EXTRACTED DATA →
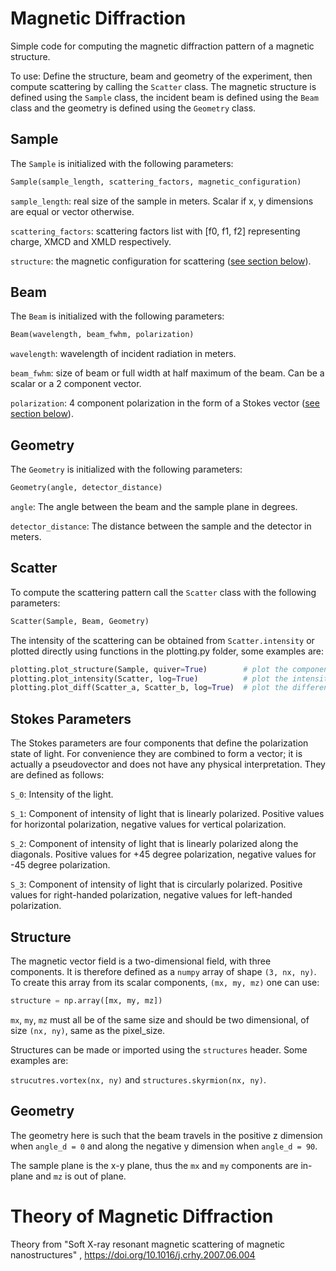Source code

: # Magnetic Diffraction

Simple code for computing the magnetic diffraction pattern of a magnetic structure. 

To use: Define the structure, beam and geometry of the experiment, then compute scattering by calling the `Scatter` 
class. The magnetic structure is defined using the `Sample` class, the incident beam is defined using the `Beam` class 
and the geometry is defined using the `Geometry` class.

## Sample

The `Sample` is initialized with the following parameters: 

```python
Sample(sample_length, scattering_factors, magnetic_configuration)
```

`sample_length`: real size of the sample in meters. Scalar if x, y dimensions are equal or vector otherwise.

`scattering_factors`: scattering factors list with [f0, f1, f2] representing charge, XMCD and XMLD respectively.

`structure`: the magnetic configuration for scattering ([see section below](#structure)).

## Beam

The `Beam` is initialized with the following parameters:

```python
Beam(wavelength, beam_fwhm, polarization)
```

`wavelength`: wavelength of incident radiation in meters.

`beam_fwhm`: size of beam or full width at half maximum of the beam. Can be a scalar or a 2 component vector.

`polarization`: 4 component polarization in the form of a Stokes vector ([see section below](#stokes-vectors)).

## Geometry

The `Geometry` is initialized with the following parameters:

```python
Geometry(angle, detector_distance)
```

`angle`: The angle between the beam and the sample plane in degrees.

`detector_distance`: The distance between the sample and the detector in meters.

## Scatter
To compute the scattering pattern call the `Scatter` class with the following parameters:
```python
Scatter(Sample, Beam, Geometry)
```
The intensity of the scattering can be obtained from `Scatter.intensity` or plotted directly using functions in the 
plotting.py folder, some examples are:

```python
plotting.plot_structure(Sample, quiver=True)        # plot the components magnetic structure
plotting.plot_intensity(Scatter, log=True)          # plot the intensity of the scattering
plotting.plot_diff(Scatter_a, Scatter_b, log=True)  # plot the difference between two scattering patterns
```

## Stokes Parameters

The Stokes parameters are four components that define the polarization state of light. For convenience they are combined
to form a vector; it is actually a pseudovector and does not have any physical interpretation. They are defined as
follows:

`S_0`: Intensity of the light.

`S_1`: Component of intensity of light that is linearly polarized. Positive values for horizontal polarization, negative
values for vertical polarization.

`S_2`: Component of intensity of light that is linearly polarized along the diagonals. Positive values for +45 degree
polarization, negative values for -45 degree polarization.

`S_3`: Component of intensity of light that is circularly polarized. Positive values for right-handed polarization,
negative values for left-handed polarization.

## Structure

The magnetic vector field is a two-dimensional field, with three components. It is therefore defined as a `numpy` array
of shape `(3, nx, ny)`. To create this array from its scalar components, `(mx, my, mz)` one can use:

```python
structure = np.array([mx, my, mz])
```

`mx`, `my`, `mz` must all be of the same size and should be two dimensional, of size `(nx, ny)`, same as the pixel_size.

Structures can be made or imported using the `structures` header. Some examples are:

`strucutres.vortex(nx, ny)` and `structures.skyrmion(nx, ny)`.

## Geometry

The geometry here is such that the beam travels in the positive z dimension when `angle_d = 0` and along the negative y
dimension when `angle_d = 90`.

The sample plane is the x-y plane, thus the `mx` and `my` components are in-plane and `mz` is out of plane. 

# Theory of Magnetic Diffraction

Theory from "Soft X-ray resonant magnetic scattering of magnetic nanostructures"
, https://doi.org/10.1016/j.crhy.2007.06.004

WHAT YOU HAVE TO DO →
The response must consist solely of the number of lines in the listing above that contain "dimensional".

SOLUTION TO THE PROBLEM →
2